_Problem description:_
Reproduce, without alteration, every line of the data; exclude the images.

(Source texts of formatted documents)
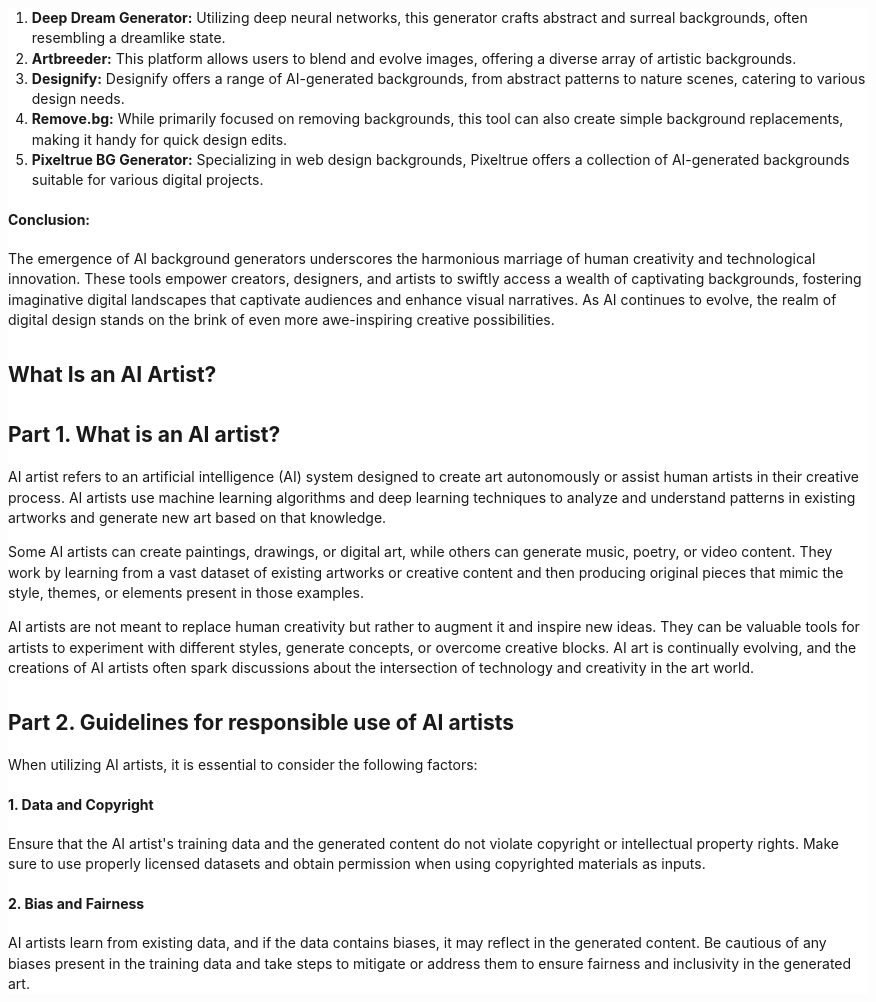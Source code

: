 1. **Deep Dream Generator:** Utilizing deep neural networks, this generator crafts abstract and surreal backgrounds, often resembling a dreamlike state.
2. **Artbreeder:** This platform allows users to blend and evolve images, offering a diverse array of artistic backgrounds.
3. **Designify:** Designify offers a range of AI-generated backgrounds, from abstract patterns to nature scenes, catering to various design needs.
4. **Remove.bg:** While primarily focused on removing backgrounds, this tool can also create simple background replacements, making it handy for quick design edits.
5. **Pixeltrue BG Generator:** Specializing in web design backgrounds, Pixeltrue offers a collection of AI-generated backgrounds suitable for various digital projects.

#### **Conclusion:**

The emergence of AI background generators underscores the harmonious marriage of human creativity and technological innovation. These tools empower creators, designers, and artists to swiftly access a wealth of captivating backgrounds, fostering imaginative digital landscapes that captivate audiences and enhance visual narratives. As AI continues to evolve, the realm of digital design stands on the brink of even more awe-inspiring creative possibilities.

## What Is an AI Artist?

## **Part 1\. What is an AI artist?**

AI artist refers to an artificial intelligence (AI) system designed to create art autonomously or assist human artists in their creative process. AI artists use machine learning algorithms and deep learning techniques to analyze and understand patterns in existing artworks and generate new art based on that knowledge.

Some AI artists can create paintings, drawings, or digital art, while others can generate music, poetry, or video content. They work by learning from a vast dataset of existing artworks or creative content and then producing original pieces that mimic the style, themes, or elements present in those examples.

AI artists are not meant to replace human creativity but rather to augment it and inspire new ideas. They can be valuable tools for artists to experiment with different styles, generate concepts, or overcome creative blocks. AI art is continually evolving, and the creations of AI artists often spark discussions about the intersection of technology and creativity in the art world.

## **Part 2\. Guidelines for responsible use of AI artists**

When utilizing AI artists, it is essential to consider the following factors:

#### 1\. Data and Copyright

Ensure that the AI artist's training data and the generated content do not violate copyright or intellectual property rights. Make sure to use properly licensed datasets and obtain permission when using copyrighted materials as inputs.

#### 2\. Bias and Fairness

AI artists learn from existing data, and if the data contains biases, it may reflect in the generated content. Be cautious of any biases present in the training data and take steps to mitigate or address them to ensure fairness and inclusivity in the generated art.
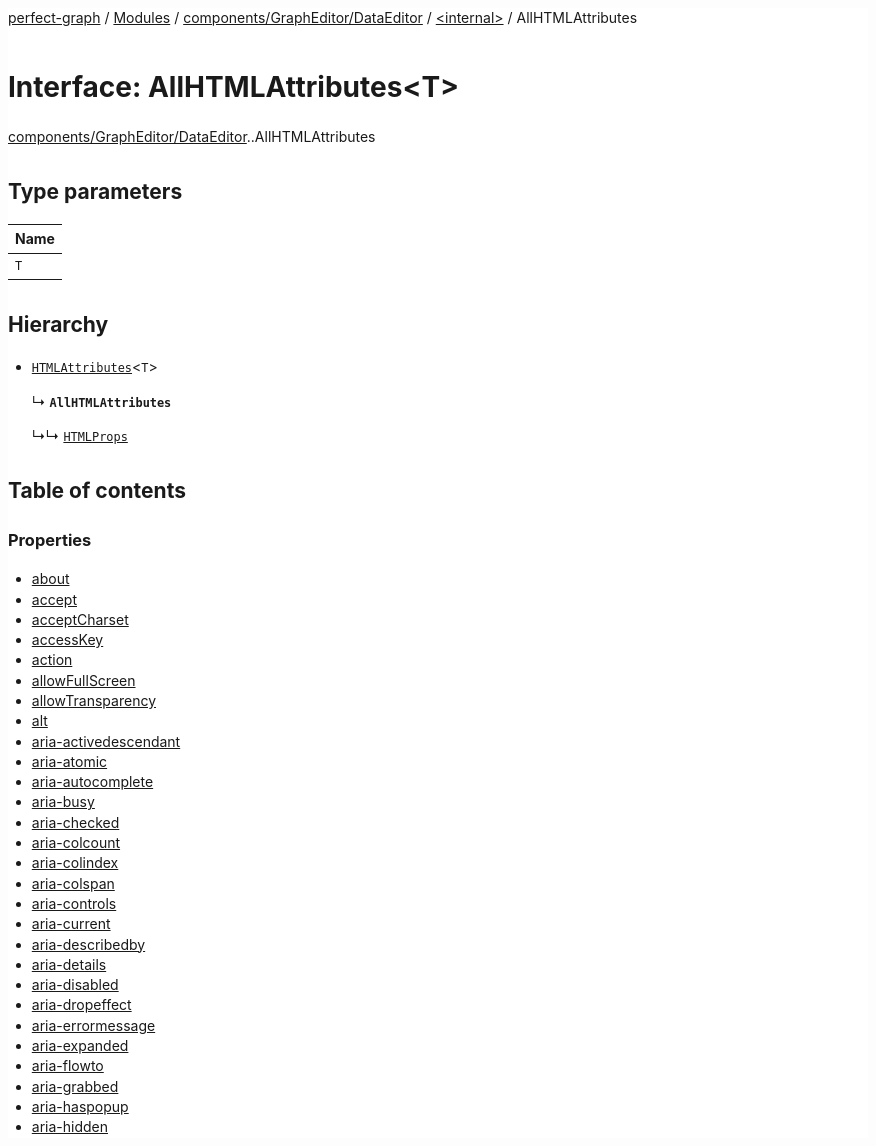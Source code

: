 [perfect-graph](../README.md) / [Modules](../modules.md) / [components/GraphEditor/DataEditor](../modules/components_GraphEditor_DataEditor.md) / [<internal\>](../modules/components_GraphEditor_DataEditor._internal_.md) / AllHTMLAttributes

# Interface: AllHTMLAttributes<T\>

[components/GraphEditor/DataEditor](../modules/components_GraphEditor_DataEditor.md).[<internal>](../modules/components_GraphEditor_DataEditor._internal_.md).AllHTMLAttributes

## Type parameters

| Name |
| :------ |
| `T` |

## Hierarchy

- [`HTMLAttributes`](components_Container._internal_.HTMLAttributes.md)<`T`\>

  ↳ **`AllHTMLAttributes`**

  ↳↳ [`HTMLProps`](components_GraphEditor_DataEditor._internal_.HTMLProps.md)

## Table of contents

### Properties

- [about](components_GraphEditor_DataEditor._internal_.AllHTMLAttributes.md#about)
- [accept](components_GraphEditor_DataEditor._internal_.AllHTMLAttributes.md#accept)
- [acceptCharset](components_GraphEditor_DataEditor._internal_.AllHTMLAttributes.md#acceptcharset)
- [accessKey](components_GraphEditor_DataEditor._internal_.AllHTMLAttributes.md#accesskey)
- [action](components_GraphEditor_DataEditor._internal_.AllHTMLAttributes.md#action)
- [allowFullScreen](components_GraphEditor_DataEditor._internal_.AllHTMLAttributes.md#allowfullscreen)
- [allowTransparency](components_GraphEditor_DataEditor._internal_.AllHTMLAttributes.md#allowtransparency)
- [alt](components_GraphEditor_DataEditor._internal_.AllHTMLAttributes.md#alt)
- [aria-activedescendant](components_GraphEditor_DataEditor._internal_.AllHTMLAttributes.md#aria-activedescendant)
- [aria-atomic](components_GraphEditor_DataEditor._internal_.AllHTMLAttributes.md#aria-atomic)
- [aria-autocomplete](components_GraphEditor_DataEditor._internal_.AllHTMLAttributes.md#aria-autocomplete)
- [aria-busy](components_GraphEditor_DataEditor._internal_.AllHTMLAttributes.md#aria-busy)
- [aria-checked](components_GraphEditor_DataEditor._internal_.AllHTMLAttributes.md#aria-checked)
- [aria-colcount](components_GraphEditor_DataEditor._internal_.AllHTMLAttributes.md#aria-colcount)
- [aria-colindex](components_GraphEditor_DataEditor._internal_.AllHTMLAttributes.md#aria-colindex)
- [aria-colspan](components_GraphEditor_DataEditor._internal_.AllHTMLAttributes.md#aria-colspan)
- [aria-controls](components_GraphEditor_DataEditor._internal_.AllHTMLAttributes.md#aria-controls)
- [aria-current](components_GraphEditor_DataEditor._internal_.AllHTMLAttributes.md#aria-current)
- [aria-describedby](components_GraphEditor_DataEditor._internal_.AllHTMLAttributes.md#aria-describedby)
- [aria-details](components_GraphEditor_DataEditor._internal_.AllHTMLAttributes.md#aria-details)
- [aria-disabled](components_GraphEditor_DataEditor._internal_.AllHTMLAttributes.md#aria-disabled)
- [aria-dropeffect](components_GraphEditor_DataEditor._internal_.AllHTMLAttributes.md#aria-dropeffect)
- [aria-errormessage](components_GraphEditor_DataEditor._internal_.AllHTMLAttributes.md#aria-errormessage)
- [aria-expanded](components_GraphEditor_DataEditor._internal_.AllHTMLAttributes.md#aria-expanded)
- [aria-flowto](components_GraphEditor_DataEditor._internal_.AllHTMLAttributes.md#aria-flowto)
- [aria-grabbed](components_GraphEditor_DataEditor._internal_.AllHTMLAttributes.md#aria-grabbed)
- [aria-haspopup](components_GraphEditor_DataEditor._internal_.AllHTMLAttributes.md#aria-haspopup)
- [aria-hidden](components_GraphEditor_DataEditor._internal_.AllHTMLAttributes.md#aria-hidden)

_Response for this exercise:_
Source code

: 1. **Deep Dream Generator:** Utilizing deep neural networks, this generator crafts abstract and surreal backgrounds, often resembling a dreamlike state.
2. **Artbreeder:** This platform allows users to blend and evolve images, offering a diverse array of artistic backgrounds.
3. **Designify:** Designify offers a range of AI-generated backgrounds, from abstract patterns to nature scenes, catering to various design needs.
4. **Remove.bg:** While primarily focused on removing backgrounds, this tool can also create simple background replacements, making it handy for quick design edits.
5. **Pixeltrue BG Generator:** Specializing in web design backgrounds, Pixeltrue offers a collection of AI-generated backgrounds suitable for various digital projects.

#### **Conclusion:**

The emergence of AI background generators underscores the harmonious marriage of human creativity and technological innovation. These tools empower creators, designers, and artists to swiftly access a wealth of captivating backgrounds, fostering imaginative digital landscapes that captivate audiences and enhance visual narratives. As AI continues to evolve, the realm of digital design stands on the brink of even more awe-inspiring creative possibilities.

## What Is an AI Artist?

## **Part 1\. What is an AI artist?**

AI artist refers to an artificial intelligence (AI) system designed to create art autonomously or assist human artists in their creative process. AI artists use machine learning algorithms and deep learning techniques to analyze and understand patterns in existing artworks and generate new art based on that knowledge.

Some AI artists can create paintings, drawings, or digital art, while others can generate music, poetry, or video content. They work by learning from a vast dataset of existing artworks or creative content and then producing original pieces that mimic the style, themes, or elements present in those examples.

AI artists are not meant to replace human creativity but rather to augment it and inspire new ideas. They can be valuable tools for artists to experiment with different styles, generate concepts, or overcome creative blocks. AI art is continually evolving, and the creations of AI artists often spark discussions about the intersection of technology and creativity in the art world.

## **Part 2\. Guidelines for responsible use of AI artists**

When utilizing AI artists, it is essential to consider the following factors:

#### 1\. Data and Copyright

Ensure that the AI artist's training data and the generated content do not violate copyright or intellectual property rights. Make sure to use properly licensed datasets and obtain permission when using copyrighted materials as inputs.

#### 2\. Bias and Fairness

AI artists learn from existing data, and if the data contains biases, it may reflect in the generated content. Be cautious of any biases present in the training data and take steps to mitigate or address them to ensure fairness and inclusivity in the generated art.
Source code

: [perfect-graph](../README.md) / [Modules](../modules.md) / [components/GraphEditor/DataEditor](../modules/components_GraphEditor_DataEditor.md) / [<internal\>](../modules/components_GraphEditor_DataEditor._internal_.md) / AllHTMLAttributes

# Interface: AllHTMLAttributes<T\>

[components/GraphEditor/DataEditor](../modules/components_GraphEditor_DataEditor.md).[<internal>](../modules/components_GraphEditor_DataEditor._internal_.md).AllHTMLAttributes

## Type parameters

| Name |
| :------ |
| `T` |

## Hierarchy

- [`HTMLAttributes`](components_Container._internal_.HTMLAttributes.md)<`T`\>

  ↳ **`AllHTMLAttributes`**

  ↳↳ [`HTMLProps`](components_GraphEditor_DataEditor._internal_.HTMLProps.md)

## Table of contents

### Properties

- [about](components_GraphEditor_DataEditor._internal_.AllHTMLAttributes.md#about)
- [accept](components_GraphEditor_DataEditor._internal_.AllHTMLAttributes.md#accept)
- [acceptCharset](components_GraphEditor_DataEditor._internal_.AllHTMLAttributes.md#acceptcharset)
- [accessKey](components_GraphEditor_DataEditor._internal_.AllHTMLAttributes.md#accesskey)
- [action](components_GraphEditor_DataEditor._internal_.AllHTMLAttributes.md#action)
- [allowFullScreen](components_GraphEditor_DataEditor._internal_.AllHTMLAttributes.md#allowfullscreen)
- [allowTransparency](components_GraphEditor_DataEditor._internal_.AllHTMLAttributes.md#allowtransparency)
- [alt](components_GraphEditor_DataEditor._internal_.AllHTMLAttributes.md#alt)
- [aria-activedescendant](components_GraphEditor_DataEditor._internal_.AllHTMLAttributes.md#aria-activedescendant)
- [aria-atomic](components_GraphEditor_DataEditor._internal_.AllHTMLAttributes.md#aria-atomic)
- [aria-autocomplete](components_GraphEditor_DataEditor._internal_.AllHTMLAttributes.md#aria-autocomplete)
- [aria-busy](components_GraphEditor_DataEditor._internal_.AllHTMLAttributes.md#aria-busy)
- [aria-checked](components_GraphEditor_DataEditor._internal_.AllHTMLAttributes.md#aria-checked)
- [aria-colcount](components_GraphEditor_DataEditor._internal_.AllHTMLAttributes.md#aria-colcount)
- [aria-colindex](components_GraphEditor_DataEditor._internal_.AllHTMLAttributes.md#aria-colindex)
- [aria-colspan](components_GraphEditor_DataEditor._internal_.AllHTMLAttributes.md#aria-colspan)
- [aria-controls](components_GraphEditor_DataEditor._internal_.AllHTMLAttributes.md#aria-controls)
- [aria-current](components_GraphEditor_DataEditor._internal_.AllHTMLAttributes.md#aria-current)
- [aria-describedby](components_GraphEditor_DataEditor._internal_.AllHTMLAttributes.md#aria-describedby)
- [aria-details](components_GraphEditor_DataEditor._internal_.AllHTMLAttributes.md#aria-details)
- [aria-disabled](components_GraphEditor_DataEditor._internal_.AllHTMLAttributes.md#aria-disabled)
- [aria-dropeffect](components_GraphEditor_DataEditor._internal_.AllHTMLAttributes.md#aria-dropeffect)
- [aria-errormessage](components_GraphEditor_DataEditor._internal_.AllHTMLAttributes.md#aria-errormessage)
- [aria-expanded](components_GraphEditor_DataEditor._internal_.AllHTMLAttributes.md#aria-expanded)
- [aria-flowto](components_GraphEditor_DataEditor._internal_.AllHTMLAttributes.md#aria-flowto)
- [aria-grabbed](components_GraphEditor_DataEditor._internal_.AllHTMLAttributes.md#aria-grabbed)
- [aria-haspopup](components_GraphEditor_DataEditor._internal_.AllHTMLAttributes.md#aria-haspopup)
- [aria-hidden](components_GraphEditor_DataEditor._internal_.AllHTMLAttributes.md#aria-hidden)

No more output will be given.